=== Section Start ===

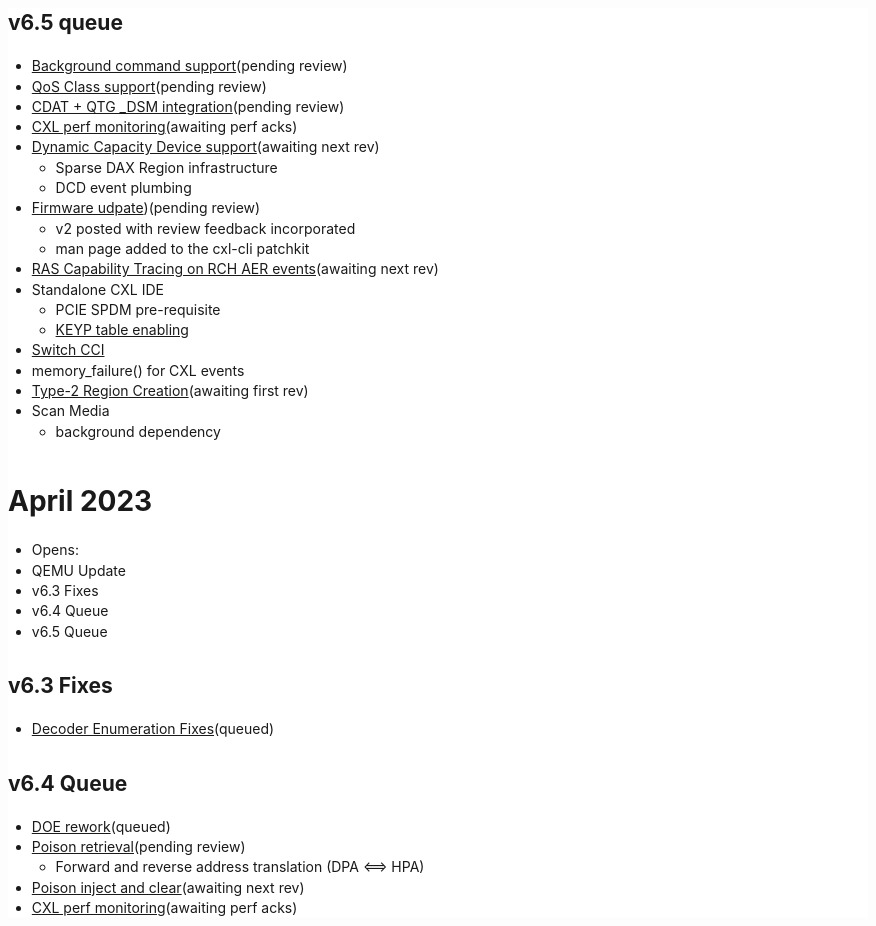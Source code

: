 ## v6.5 queue
* [Background command support](http://lore.kernel.org/r/20230421092321.12741-1-dave@stgolabs.net/)(pending review)
* [QoS Class support](http://lore.kernel.org/r/168382784460.3510737.9571643715488757272.stgit@djiang5-mobl3)(pending review)
* [CDAT + QTG _DSM integration](http://lore.kernel.org/r/168088732996.1441063.10107817505475386072.stgit@djiang5-mobl3)(pending review)
* [CXL perf monitoring](http://lore.kernel.org/r/20230303175022.10806-1-Jonathan.Cameron@huawei.com)(awaiting perf acks)
* [Dynamic Capacity Device support](https://git.kernel.org/pub/scm/linux/kernel/git/cxl/cxl.git/log/?h=for-6.5/dcd-preview)(awaiting next rev)
  * Sparse DAX Region infrastructure
  * DCD event plumbing
* [Firmware udpate](http://lore.kernel.org/r/20230421-vv-fw_update-v1-0-22468747d72f@intel.com))(pending review)
  * v2 posted with review feedback incorporated
  * man page added to the cxl-cli patchkit
* [RAS Capability Tracing on RCH AER events](http://lore.kernel.org/r/20221021185615.605233-1-terry.bowman@amd.com)(awaiting next rev)
* Standalone CXL IDE
  * PCIE SPDM pre-requisite
  * [KEYP table enabling](https://cdrdv2-public.intel.com/732838/732838_Root%20Complex%20IDE%20Programming%20Guide_Rev1p0.pdf)
* [Switch CCI](http://lore.kernel.org/r/20221025104243.20836-1-Jonathan.Cameron@huawei.com)
* memory_failure() for CXL events
* [Type-2 Region Creation](https://git.kernel.org/pub/scm/linux/kernel/git/cxl/cxl.git/log/?h=for-6.4/cxl-type-2)(awaiting first rev)
* Scan Media
  * background dependency



# April 2023
* Opens:
* QEMU Update
* v6.3 Fixes
* v6.4 Queue
* v6.5 Queue

## v6.3 Fixes
* [Decoder Enumeration Fixes](http://lore.kernel.org/r/168149842935.792294.13212627946146993066.stgit@dwillia2-xfh.jf.intel.com)(queued)

## v6.4 Queue
* [DOE rework](https://lore.kernel.org/all/cover.1678543498.git.lukas@wunner.de/)(queued)
* [Poison retrieval](http://lore.kernel.org/r/cover.1679284567.git.alison.schofield@intel.com)(pending review)
  * Forward and reverse address translation (DPA <==> HPA)
* [Poison inject and clear](http://lore.kernel.org/r/cover.1678471465.git.alison.schofield@intel.com)(awaiting next rev)
* [CXL perf monitoring](http://lore.kernel.org/r/20230303175022.10806-1-Jonathan.Cameron@huawei.com)(awaiting perf acks)
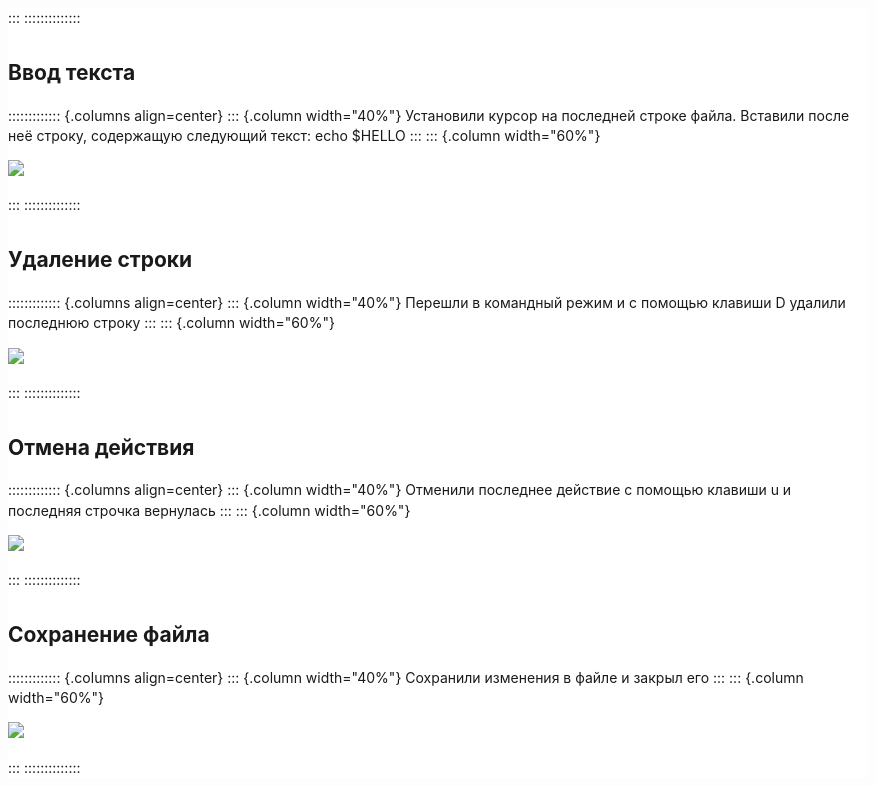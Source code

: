 :::
::::::::::::::

## Ввод текста
::::::::::::: {.columns align=center}
::: {.column width="40%"}
Установили курсор на последней строке файла. Вставили после неё строку, содержащую следующий текст: echo $HELLO
:::
::: {.column width="60%"}

![](image/11.JPG)

:::
::::::::::::::

## Удаление строки
::::::::::::: {.columns align=center}
::: {.column width="40%"}
Перешли в командный режим и с помощью клавиши D удалили последнюю строку
:::
::: {.column width="60%"}

![](image/12.JPG)

:::
::::::::::::::

## Отмена действия
::::::::::::: {.columns align=center}
::: {.column width="40%"}
Отменили последнее действие с помощью клавиши u и последняя строчка вернулась
:::
::: {.column width="60%"}

![](image/13.JPG)

:::
::::::::::::::

## Сохранение файла
::::::::::::: {.columns align=center}
::: {.column width="40%"}
Сохранили изменения в файле и закрыл его
:::
::: {.column width="60%"}

![](image/14.JPG)

:::
::::::::::::::
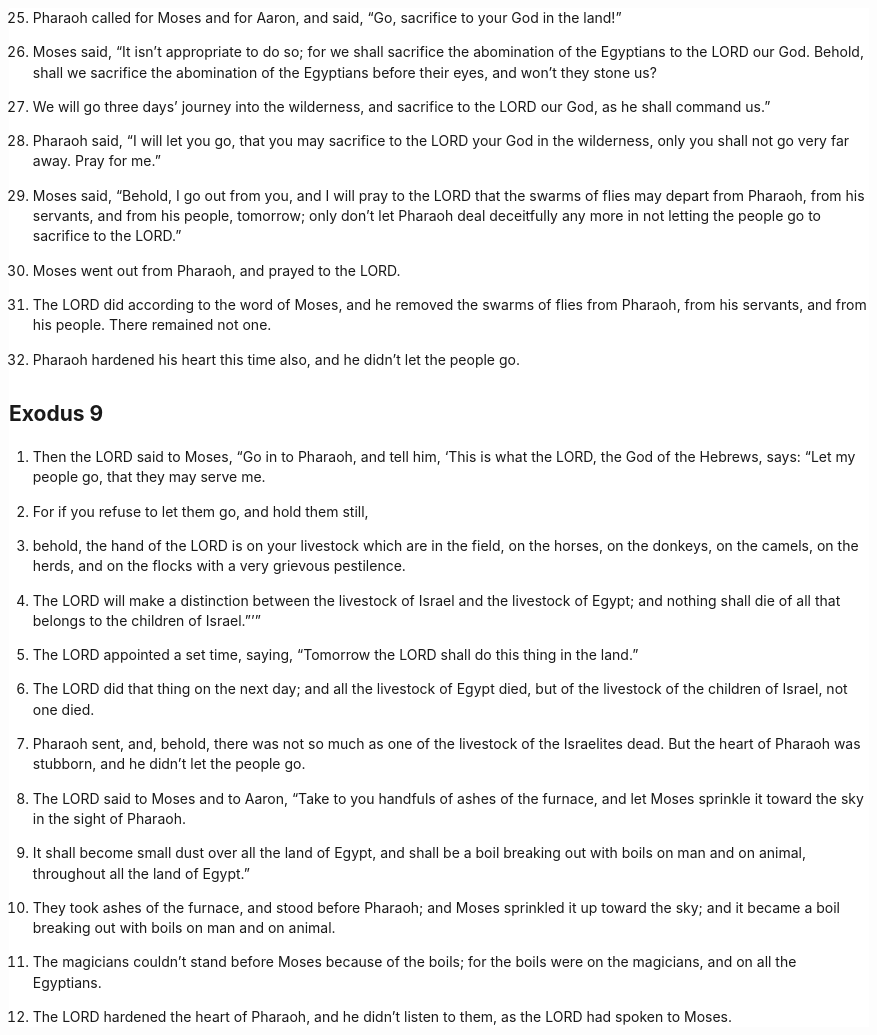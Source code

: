 25.   Pharaoh called for Moses and for Aaron, and said, “Go, sacrifice to your God in the land!”  

26.   Moses said, “It isn’t appropriate to do so; for we shall sacrifice the abomination of the Egyptians to the LORD our God. Behold, shall we sacrifice the abomination of the Egyptians before their eyes, and won’t they stone us?

27. We will go three days’ journey into the wilderness, and sacrifice to the LORD our God, as he shall command us.”  

28.   Pharaoh said, “I will let you go, that you may sacrifice to the LORD your God in the wilderness, only you shall not go very far away. Pray for me.”  

29.   Moses said, “Behold, I go out from you, and I will pray to the LORD that the swarms of flies may depart from Pharaoh, from his servants, and from his people, tomorrow; only don’t let Pharaoh deal deceitfully any more in not letting the people go to sacrifice to the LORD.”

30. Moses went out from Pharaoh, and prayed to the LORD.

31. The LORD did according to the word of Moses, and he removed the swarms of flies from Pharaoh, from his servants, and from his people. There remained not one.

32. Pharaoh hardened his heart this time also, and he didn’t let the people go.   

## Exodus 9

1. Then the LORD said to Moses, “Go in to Pharaoh, and tell him, ‘This is what the LORD, the God of the Hebrews, says: “Let my people go, that they may serve me.

2. For if you refuse to let them go, and hold them still,

3. behold, the hand of the LORD is on your livestock which are in the field, on the horses, on the donkeys, on the camels, on the herds, and on the flocks with a very grievous pestilence.

4. The LORD will make a distinction between the livestock of Israel and the livestock of Egypt; and nothing shall die of all that belongs to the children of Israel.”’”

5. The LORD appointed a set time, saying, “Tomorrow the LORD shall do this thing in the land.”

6. The LORD did that thing on the next day; and all the livestock of Egypt died, but of the livestock of the children of Israel, not one died.

7. Pharaoh sent, and, behold, there was not so much as one of the livestock of the Israelites dead. But the heart of Pharaoh was stubborn, and he didn’t let the people go.  

8.   The LORD said to Moses and to Aaron, “Take to you handfuls of ashes of the furnace, and let Moses sprinkle it toward the sky in the sight of Pharaoh.

9. It shall become small dust over all the land of Egypt, and shall be a boil breaking out with boils on man and on animal, throughout all the land of Egypt.”  

10.   They took ashes of the furnace, and stood before Pharaoh; and Moses sprinkled it up toward the sky; and it became a boil breaking out with boils on man and on animal.

11. The magicians couldn’t stand before Moses because of the boils; for the boils were on the magicians, and on all the Egyptians.

12. The LORD hardened the heart of Pharaoh, and he didn’t listen to them, as the LORD had spoken to Moses.  
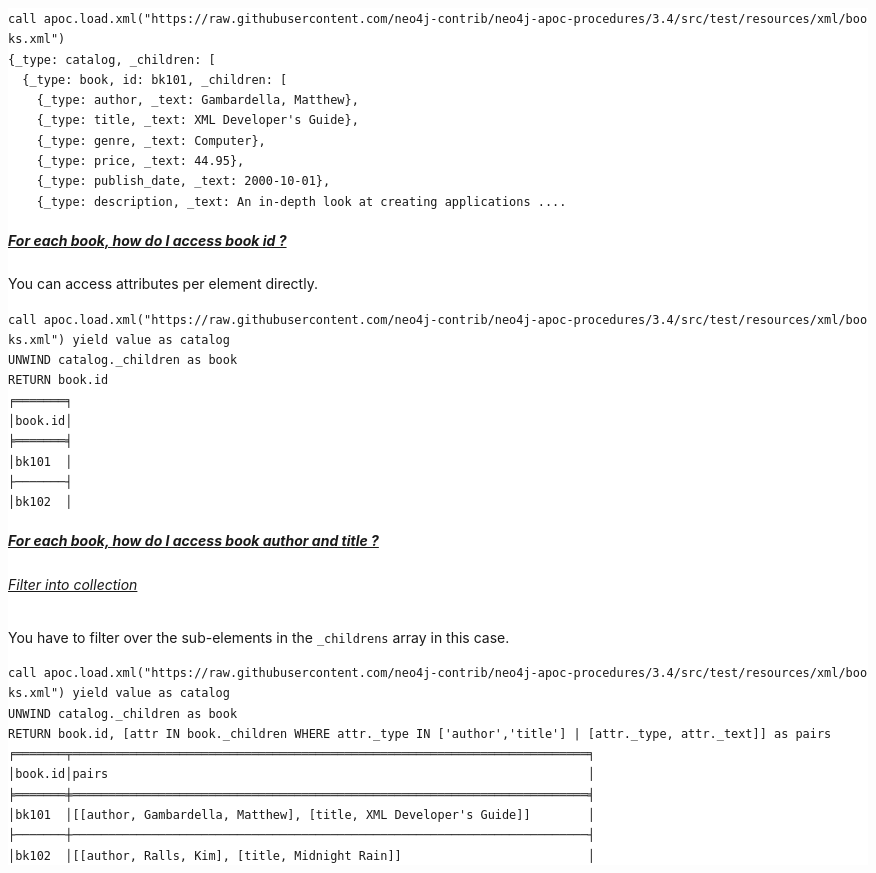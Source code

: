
 ```cypher
call apoc.load.xml("https://raw.githubusercontent.com/neo4j-contrib/neo4j-apoc-procedures/3.4/src/test/resources/xml/books.xml")
{_type: catalog, _children: [
  {_type: book, id: bk101, _children: [
    {_type: author, _text: Gambardella, Matthew},
    {_type: title, _text: XML Developer's Guide},
    {_type: genre, _text: Computer},
    {_type: price, _text: 44.95},
    {_type: publish_date, _text: 2000-10-01},
    {_type: description, _text: An in-depth look at creating applications ....
```

##### [For each book, how do I access book id ?](https://neo4j-contrib.github.io/neo4j-apoc-procedures/#_for_each_book_how_do_i_access_book_id)

You can access attributes per element directly.

```cypher
call apoc.load.xml("https://raw.githubusercontent.com/neo4j-contrib/neo4j-apoc-procedures/3.4/src/test/resources/xml/books.xml") yield value as catalog
UNWIND catalog._children as book
RETURN book.id
╒═══════╕
│book.id│
╞═══════╡
│bk101  │
├───────┤
│bk102  │
```

##### [For each book, how do I access book author and title ?](https://neo4j-contrib.github.io/neo4j-apoc-procedures/#_for_each_book_how_do_i_access_book_author_and_title)

###### [Filter into collection](https://neo4j-contrib.github.io/neo4j-apoc-procedures/#_filter_into_collection)

You have to filter over the sub-elements in the `_childrens` array in this case.

```cypher
call apoc.load.xml("https://raw.githubusercontent.com/neo4j-contrib/neo4j-apoc-procedures/3.4/src/test/resources/xml/books.xml") yield value as catalog
UNWIND catalog._children as book
RETURN book.id, [attr IN book._children WHERE attr._type IN ['author','title'] | [attr._type, attr._text]] as pairs
╒═══════╤════════════════════════════════════════════════════════════════════════╕
│book.id│pairs                                                                   │
╞═══════╪════════════════════════════════════════════════════════════════════════╡
│bk101  │[[author, Gambardella, Matthew], [title, XML Developer's Guide]]        │
├───────┼────────────────────────────────────────────────────────────────────────┤
│bk102  │[[author, Ralls, Kim], [title, Midnight Rain]]                          │
```
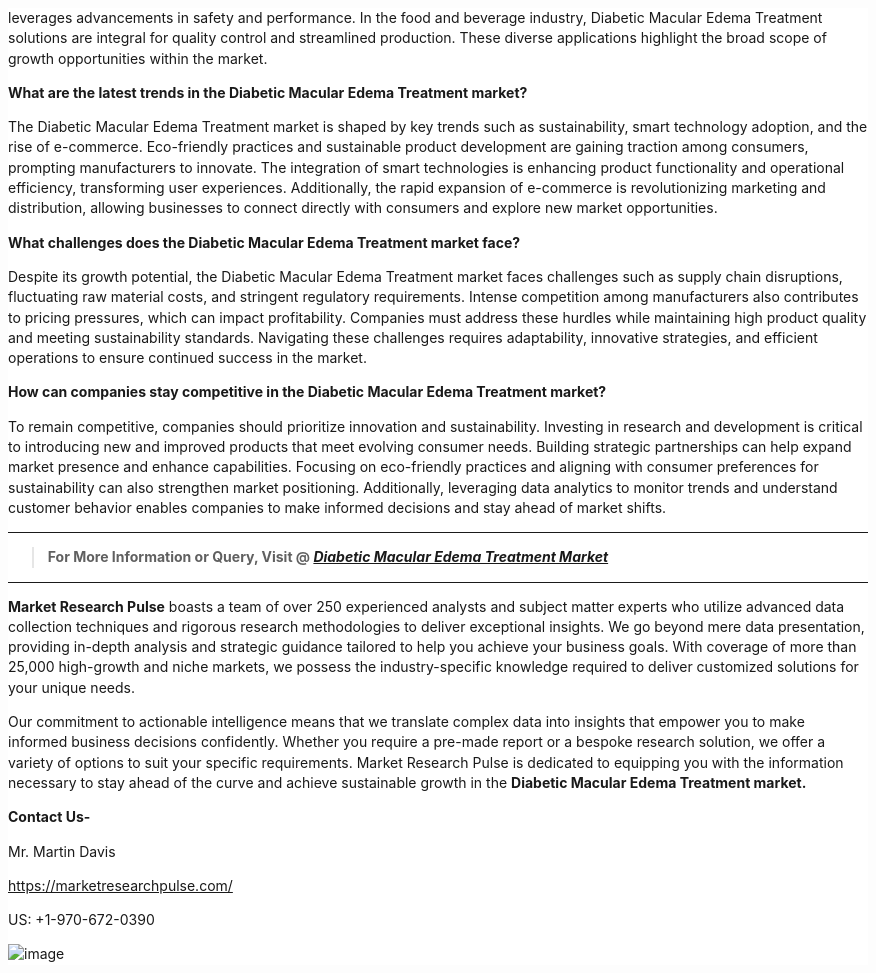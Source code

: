 leverages advancements in safety and performance. In the food and beverage industry, Diabetic Macular Edema Treatment solutions are integral for quality control and streamlined production. These diverse applications highlight the broad scope of growth opportunities within the market.</p><p><strong>What are the latest trends in the Diabetic Macular Edema Treatment market?</strong></p><p>The Diabetic Macular Edema Treatment market is shaped by key trends such as sustainability, smart technology adoption, and the rise of e-commerce. Eco-friendly practices and sustainable product development are gaining traction among consumers, prompting manufacturers to innovate. The integration of smart technologies is enhancing product functionality and operational efficiency, transforming user experiences. Additionally, the rapid expansion of e-commerce is revolutionizing marketing and distribution, allowing businesses to connect directly with consumers and explore new market opportunities.</p><p><strong>What challenges does the Diabetic Macular Edema Treatment market face?</strong></p><p>Despite its growth potential, the Diabetic Macular Edema Treatment market faces challenges such as supply chain disruptions, fluctuating raw material costs, and stringent regulatory requirements. Intense competition among manufacturers also contributes to pricing pressures, which can impact profitability. Companies must address these hurdles while maintaining high product quality and meeting sustainability standards. Navigating these challenges requires adaptability, innovative strategies, and efficient operations to ensure continued success in the market.</p><p><strong>How can companies stay competitive in the Diabetic Macular Edema Treatment market?</strong></p><p>To remain competitive, companies should prioritize innovation and sustainability. Investing in research and development is critical to introducing new and improved products that meet evolving consumer needs. Building strategic partnerships can help expand market presence and enhance capabilities. Focusing on eco-friendly practices and aligning with consumer preferences for sustainability can also strengthen market positioning. Additionally, leveraging data analytics to monitor trends and understand customer behavior enables companies to make informed decisions and stay ahead of market shifts.</p><hr /><blockquote><p><strong>For More Information or Query, Visit @&nbsp;<em><a href="https://marketresearchpulse.com/report/30575/diabetic-macular-edema-treatment-market?utm_source=Linkedin&utm_medium=0116">Diabetic Macular Edema Treatment Market</a></em></strong></p></blockquote><hr /><p><strong>Market Research Pulse</strong> boasts a team of over 250 experienced analysts and subject matter experts who utilize advanced data collection techniques and rigorous research methodologies to deliver exceptional insights. We go beyond mere data presentation, providing in-depth analysis and strategic guidance tailored to help you achieve your business goals. With coverage of more than 25,000 high-growth and niche markets, we possess the industry-specific knowledge required to deliver customized solutions for your unique needs.</p><p>Our commitment to actionable intelligence means that we translate complex data into insights that empower you to make informed business decisions confidently. Whether you require a pre-made report or a bespoke research solution, we offer a variety of options to suit your specific requirements. Market Research Pulse is dedicated to equipping you with the information necessary to stay ahead of the curve and achieve sustainable growth in the <strong>Diabetic Macular Edema Treatment market.</strong></p><p><strong>Contact Us-</strong></p><p>Mr. Martin Davis</p><p>https://marketresearchpulse.com/</p><p>US: +1-970-672-0390</p>
![image](https://github.com/user-attachments/assets/bc518687-046d-472c-adb5-0b58b6f32a90)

=== Section End ===

• **Exercise**
Look over the listing. Pull out every line with the string "hardened" in it.

• **Answer below**
32. Pharaoh hardened his heart this time also, and he didn’t let the people go.   
12. The LORD hardened the heart of Pharaoh, and he didn’t listen to them, as the LORD had spoken to Moses.  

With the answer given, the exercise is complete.